Adopt a chick call from African penguin rescue centre

Southern African Foundation for the Conservation of Coastal Birds employees Debbie Layne, left, and Nolien Janse van Vuuren with some of the African penguin chicks rescued off Bird Island during the last severe cold front which the foundation is rehabilitating at its Cape Recife centre
PICK ME, PLEASE: Southern African Foundation for the Conservation of Coastal Birds employees Debbie Layne, left, and Nolien Janse van Vuuren with some of the African penguin chicks rescued off Bird Island during the last severe cold front which the foundation is rehabilitating at its Cape Recife centre
Image: FREDLIN ADRIAAN

Adopt an endangered African penguin chick and help save the species.

That is the call from the Southern African Foundation for the Conservation of Coastal Birds, which is rehabilitating 79 chicks at its Cape Recife centre in Port Elizabeth.

The chicks were rescued from Bird Island after severe cold fronts hit the area in the first fortnight of June.

Foundation spokesperson Margot Collett said on Tuesday a staff member stationed on the island had alerted them after cold front storms with high winds and torrential rain destroyed a number of penguin nests.

“The parents were out foraging and it was clear that the chicks would die of exposure or hunger if we did not intervene.

“So working in co-operation with SANParks we captured them and brought them back to our Cape Recife centre for rehabilitation.

“We’ll look after them for 2½ months and then take them back home.

“They’re doing fine but they’re consuming a serious amount of fish so we are running an adopt a chick campaign to help raise awareness and to feed them.”

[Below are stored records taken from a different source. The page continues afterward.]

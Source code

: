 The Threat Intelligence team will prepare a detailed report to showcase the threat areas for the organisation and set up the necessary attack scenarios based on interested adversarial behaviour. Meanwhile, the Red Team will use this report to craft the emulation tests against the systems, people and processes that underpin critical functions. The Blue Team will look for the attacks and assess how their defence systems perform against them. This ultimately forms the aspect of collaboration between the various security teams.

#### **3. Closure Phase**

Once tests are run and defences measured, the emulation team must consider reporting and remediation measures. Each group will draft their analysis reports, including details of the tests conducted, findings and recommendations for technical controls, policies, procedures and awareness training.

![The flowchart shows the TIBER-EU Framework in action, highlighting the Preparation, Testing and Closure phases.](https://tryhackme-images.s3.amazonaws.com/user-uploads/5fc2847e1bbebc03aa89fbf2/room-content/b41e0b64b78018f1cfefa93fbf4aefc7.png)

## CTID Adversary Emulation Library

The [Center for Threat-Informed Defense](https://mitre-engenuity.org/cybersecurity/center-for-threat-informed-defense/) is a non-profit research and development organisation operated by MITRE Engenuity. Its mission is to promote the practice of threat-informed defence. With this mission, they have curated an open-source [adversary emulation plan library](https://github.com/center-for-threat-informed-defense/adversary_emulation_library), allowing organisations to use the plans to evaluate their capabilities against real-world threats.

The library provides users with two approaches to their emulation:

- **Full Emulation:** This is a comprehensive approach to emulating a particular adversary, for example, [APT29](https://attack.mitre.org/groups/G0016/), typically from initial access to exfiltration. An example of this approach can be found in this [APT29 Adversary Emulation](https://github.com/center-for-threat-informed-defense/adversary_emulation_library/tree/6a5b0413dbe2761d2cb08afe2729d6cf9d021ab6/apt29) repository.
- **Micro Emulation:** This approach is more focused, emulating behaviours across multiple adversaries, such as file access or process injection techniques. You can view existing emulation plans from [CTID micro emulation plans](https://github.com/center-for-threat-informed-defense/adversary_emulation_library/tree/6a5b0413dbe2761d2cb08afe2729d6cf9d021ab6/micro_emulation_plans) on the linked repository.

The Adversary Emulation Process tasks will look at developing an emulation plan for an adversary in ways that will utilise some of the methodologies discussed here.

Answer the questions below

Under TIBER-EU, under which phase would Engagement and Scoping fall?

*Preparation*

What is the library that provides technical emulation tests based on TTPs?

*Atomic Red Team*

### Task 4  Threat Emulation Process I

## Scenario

With SA inshore islands stripped of ammonia-rich seabird excrement or guano by the fertiliser trade of the late 1800s, penguins today can no longer burrow into this guano to make nests.

So African penguin nests are often more exposed now to bad weather and more flimsy — which leaves chicks and eggs vulnerable to storms.

Related to this problem, with the present acute shortage of anchovies and sardines to prey on, the parent penguins have to forage further afield, leaving their eggs and chicks vulnerable to predatory seagulls.

Collet said all these factors and the resultant steep decline in penguin numbers meant the organisation had to constantly monitor the population and be ready to intervene where they would not otherwise have done so.

“There are just 20,000 breeding pairs of African penguins left across their global range on the South African and Namibian coast and the two biggest colonies are on St Croix and Bird islands both here in Algoa Bay so helping each of these birds to survive is really important.”

The scarcity of prey fish was especially worrying, she said.

“Our normal local supplier has told us they have not been issued a permit to fish because the stocks are so low.

“So for the last six months our most cost-effective option has been sardines that come from Japan.”

The voracious little birds were fed whole fish and also fish gruel which the rehabilitation team mixed with vitamins and minerals to help strengthen the chicks in time for their release back on Bird Island in September, she said.

By that time the juvenile “blues” would have donned their first proper feathers and would be able to forage for themselves.

The adoption fee of R600 a chick was only a part of the full cost of rehabilitating the little birds but would be an important contribution, she said.